## EXERCISE INSTRUCTIONS
Would you copy, word for word, each line from the one with "# Observations of the debates." to the end of the listing below, skipping all pictures?
┏━━
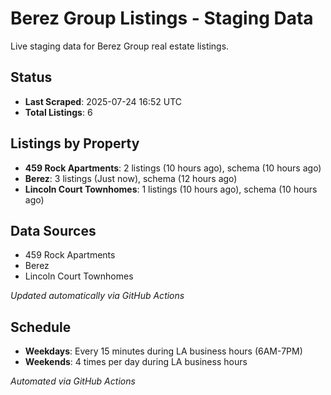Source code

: # Berez Group Listings - Staging Data

Live staging data for Berez Group real estate listings.

## Status

- **Last Scraped**: 2025-07-24 16:52 UTC
- **Total Listings**: 6

## Listings by Property

- **459 Rock Apartments**: 2 listings (10 hours ago), schema (10 hours ago)
- **Berez**: 3 listings (Just now), schema (12 hours ago)
- **Lincoln Court Townhomes**: 1 listings (10 hours ago), schema (10 hours ago)

## Data Sources

- 459 Rock Apartments
- Berez
- Lincoln Court Townhomes

*Updated automatically via GitHub Actions*

## Schedule

- **Weekdays**: Every 15 minutes during LA business hours (6AM-7PM)
- **Weekends**: 4 times per day during LA business hours

*Automated via GitHub Actions*
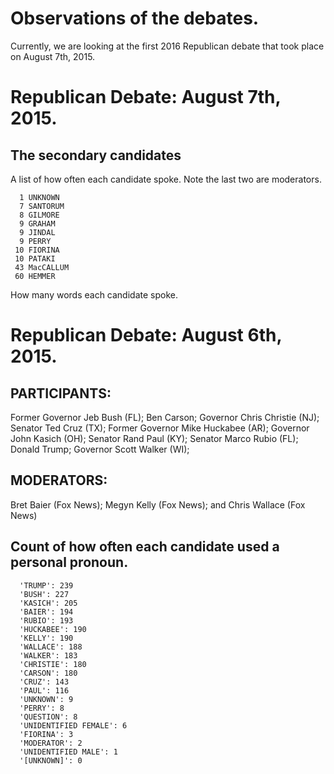 # Observations of the debates.

Currently, we are looking at the first 2016 Republican debate that took place on August 7th, 2015.

# Republican Debate: August 7th, 2015.


## The secondary candidates

A list of how often each candidate spoke. Note the last two are moderators.

      1 UNKNOWN
      7 SANTORUM
      8 GILMORE
      9 GRAHAM
      9 JINDAL
      9 PERRY
     10 FIORINA
     10 PATAKI
     43 MacCALLUM
     60 HEMMER

How many words each candidate spoke.


# Republican Debate: August 6th, 2015.

## PARTICIPANTS:
Former Governor Jeb Bush (FL);
Ben Carson;
Governor Chris Christie (NJ);
Senator Ted Cruz (TX);
Former Governor Mike Huckabee (AR);
Governor John Kasich (OH);
Senator Rand Paul (KY);
Senator Marco Rubio (FL);
Donald Trump;
Governor Scott Walker (WI);
## MODERATORS:
Bret Baier (Fox News);
Megyn Kelly (Fox News); and 
Chris Wallace (Fox News)


## Count of how often each candidate used a personal pronoun. 

      'TRUMP': 239
      'BUSH': 227
      'KASICH': 205
      'BAIER': 194
      'RUBIO': 193
      'HUCKABEE': 190
      'KELLY': 190
      'WALLACE': 188
      'WALKER': 183
      'CHRISTIE': 180
      'CARSON': 180
      'CRUZ': 143
      'PAUL': 116
      'UNKNOWN': 9
      'PERRY': 8
      'QUESTION': 8
      'UNIDENTIFIED FEMALE': 6
      'FIORINA': 3
      'MODERATOR': 2
      'UNIDENTIFIED MALE': 1
      '[UNKNOWN]': 0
┗━━
## RESPONSE TO THIS EXERCISE
 # Observations of the debates.

Currently, we are looking at the first 2016 Republican debate that took place on August 7th, 2015.

# Republican Debate: August 7th, 2015.


## The secondary candidates

A list of how often each candidate spoke. Note the last two are moderators.

      1 UNKNOWN
      7 SANTORUM
      8 GILMORE
      9 GRAHAM
      9 JINDAL
      9 PERRY
     10 FIORINA
     10 PATAKI
     43 MacCALLUM
     60 HEMMER

How many words each candidate spoke.


# Republican Debate: August 6th, 2015.

## PARTICIPANTS:
Former Governor Jeb Bush (FL);
Ben Carson;
Governor Chris Christie (NJ);
Senator Ted Cruz (TX);
Former Governor Mike Huckabee (AR);
Governor John Kasich (OH);
Senator Rand Paul (KY);
Senator Marco Rubio (FL);
Donald Trump;
Governor Scott Walker (WI);
## MODERATORS:
Bret Baier (Fox News);
Megyn Kelly (Fox News); and 
Chris Wallace (Fox News)


## Count of how often each candidate used a personal pronoun. 

      'TRUMP': 239
      'BUSH': 227
      'KASICH': 205
      'BAIER': 194
      'RUBIO': 193
      'HUCKABEE': 190
      'KELLY': 190
      'WALLACE': 188
      'WALKER': 183
      'CHRISTIE': 180
      'CARSON': 180
      'CRUZ': 143
      'PAUL': 116
      'UNKNOWN': 9
      'PERRY': 8
      'QUESTION': 8
      'UNIDENTIFIED FEMALE': 6
      'FIORINA': 3
      'MODERATOR': 2
      'UNIDENTIFIED MALE': 1
      '[UNKNOWN]': 0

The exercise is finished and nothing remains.